IS GOD DIFFERENT NOW?
Some postulate a "Dispensation of Grace", in which God is less inclined to punish nations or cities, or they say that He is waiting for the end of the tribulation and will do all His judging then.  Such a view sees God as benevolent in our day to the point of indulgence.  Although He used to be a terrible God of judgment, so the argument runs, He is now, after the work of the Lord Jesus, totally inclined to mercy. 

Frankly, we don't do Dispensationalism in Christian Voice.  God does not change (Mal 3:6).  Jesus Christ has existed before the foundation of the earth and the heavens (John 1:1-3).  He is the same, yesterday, today and tomorrow (Heb 13:8).  God's laws are a reflection of His divine character and they endure for ever (Psalm 19, 33:11, 93:5, 102:12, 117:2, 119:89).  Equally, His mercy has been and will be for ever (Psalm 25:6).  Try telling the mother of Jamie Bulger that this is a 'dispensation of grace'. 

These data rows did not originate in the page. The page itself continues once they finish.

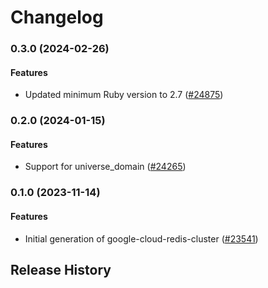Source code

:# Changelog

### 0.3.0 (2024-02-26)

#### Features

* Updated minimum Ruby version to 2.7 ([#24875](https://github.com/googleapis/google-cloud-ruby/issues/24875)) 

### 0.2.0 (2024-01-15)

#### Features

* Support for universe_domain ([#24265](https://github.com/googleapis/google-cloud-ruby/issues/24265)) 

### 0.1.0 (2023-11-14)

#### Features

* Initial generation of google-cloud-redis-cluster ([#23541](https://github.com/googleapis/google-cloud-ruby/issues/23541)) 

## Release History
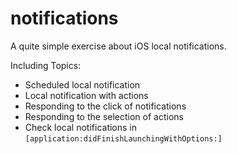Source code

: # notifications
A quite simple exercise about iOS local notifications.

Including Topics:
  * Scheduled local notification
  * Local notification with actions
  * Responding to the click of notifications
  * Responding to the selection of actions 
  * Check local notifications in `[application:didFinishLaunchingWithOptions:]`
  
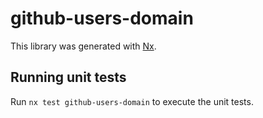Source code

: # github-users-domain

This library was generated with [Nx](https://nx.dev).

## Running unit tests

Run `nx test github-users-domain` to execute the unit tests.
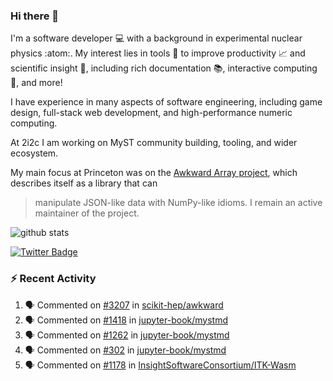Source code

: ### Hi there 👋 

I'm a software developer 💻 with a background in experimental nuclear physics :atom:. My interest lies in tools :wrench: to improve productivity :chart_with_upwards_trend: and scientific insight :telescope:, including rich documentation 📚, interactive computing 🧮, and more! 

I have experience in many aspects of software engineering, including game design, full-stack web development, and high-performance numeric computing. 

At 2i2c I am working on MyST community building, tooling, and wider ecosystem. 

My main focus at Princeton was on the [Awkward Array project](awkward-array.org/), which describes itself as a library that can 
> manipulate JSON-like data with NumPy-like idioms. I remain an active maintainer of the project. 

![github stats](https://github-readme-stats.vercel.app/api?username=agoose77&show_icons=true&hide_rank=true&hide_title=true&bg_color=30,e76445,904e95&text_color=efe3ec&icon_color=efe3ec)
<!--
**agoose77/agoose77** is a ✨ _special_ ✨ repository because its `README.md` (this file) appears on your GitHub profile.

Here are some ideas to get you started:

- 🔭 I’m currently working on ...
- 🌱 I’m currently learning ...
- 👯 I’m looking to collaborate on ...
- 🤔 I’m looking for help with ...
- 💬 Ask me about ...
- 📫 How to reach me: ...
- 😄 Pronouns: ...
- ⚡ Fun fact: ...
-->

[![Twitter Badge](https://img.shields.io/twitter/follow/agoose77?style=flat-square&logo=Twitter&logoColor=white&color=cornflowerblue)](https://twitter.com/agoose77)

### :zap: Recent Activity

<!--START_SECTION:activity-->
1. 🗣 Commented on [#3207](https://github.com/scikit-hep/awkward/pull/3207#issuecomment-2277360699) in [scikit-hep/awkward](https://github.com/scikit-hep/awkward)
2. 🗣 Commented on [#1418](https://github.com/jupyter-book/mystmd/pull/1418#issuecomment-2275483301) in [jupyter-book/mystmd](https://github.com/jupyter-book/mystmd)
3. 🗣 Commented on [#1262](https://github.com/jupyter-book/mystmd/pull/1262#issuecomment-2275469315) in [jupyter-book/mystmd](https://github.com/jupyter-book/mystmd)
4. 🗣 Commented on [#302](https://github.com/jupyter-book/mystmd/issues/302#issuecomment-2275452510) in [jupyter-book/mystmd](https://github.com/jupyter-book/mystmd)
5. 🗣 Commented on [#1178](https://github.com/InsightSoftwareConsortium/ITK-Wasm/pull/1178#issuecomment-2274305344) in [InsightSoftwareConsortium/ITK-Wasm](https://github.com/InsightSoftwareConsortium/ITK-Wasm)
<!--END_SECTION:activity-->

The truth is, the opposite of law is not grace, but lawlessness.  God hated sodomy, injustice, child sacrifice and idolatry in Sodom, Canaan, Israel and Babylon, and we can be sure He hates those sins in Britain, the USA and every nation in which He sees them today.  And as God is the same today as He has always been, we should be in fear of His judgment on our land, praying for God to give us time to repent and turn back to him.

JESUS CHRIST JUDGED CITIES
The Lord Jesus makes it quite clear that men are judged collectively in cities:


Matt. 11:20 Then began he to upbraid the cities wherein most of his mighty works were done, because they repented not:

21 Woe unto thee, Chorazin! woe unto thee, Bethsaida! for if the mighty works, which were done in you, had been done in Tyre and Sidon, they would have repented long ago in sackcloth and ashes.

22 But I say unto you, It shall be more tolerable for Tyre and Sidon at the day of judgment, than for you.

23 And thou, Capernaum, which art exalted unto heaven, shalt be brought down to hell: for if the mighty works, which have been done in thee, had been done in Sodom, it would have remained until this day.

24 But I say unto you, That it shall be more tolerable for the land of Sodom in the day of judgment, than for thee.

The Lord maintained the same principle of corporate responsibility when sending out the Seventy:

Luke 10:10 But into whatsoever city ye enter, and they receive you not, go your ways out into the streets of the same, and say,

11 Even the very dust of your city, which cleaveth on us, we do wipe off against you: notwithstanding be ye sure of this, that the kingdom of God is come nigh unto you.

12 But I say unto you, that it shall be more tolerable in that day for Sodom, than for that city.

The Lord said that good people can perish when disaster comes, and that there is a warning to all of us in such situations:

Luke 13:1 There were present at that season some that told him of the Galilaeans, whose blood Pilate had mingled with their sacrifices.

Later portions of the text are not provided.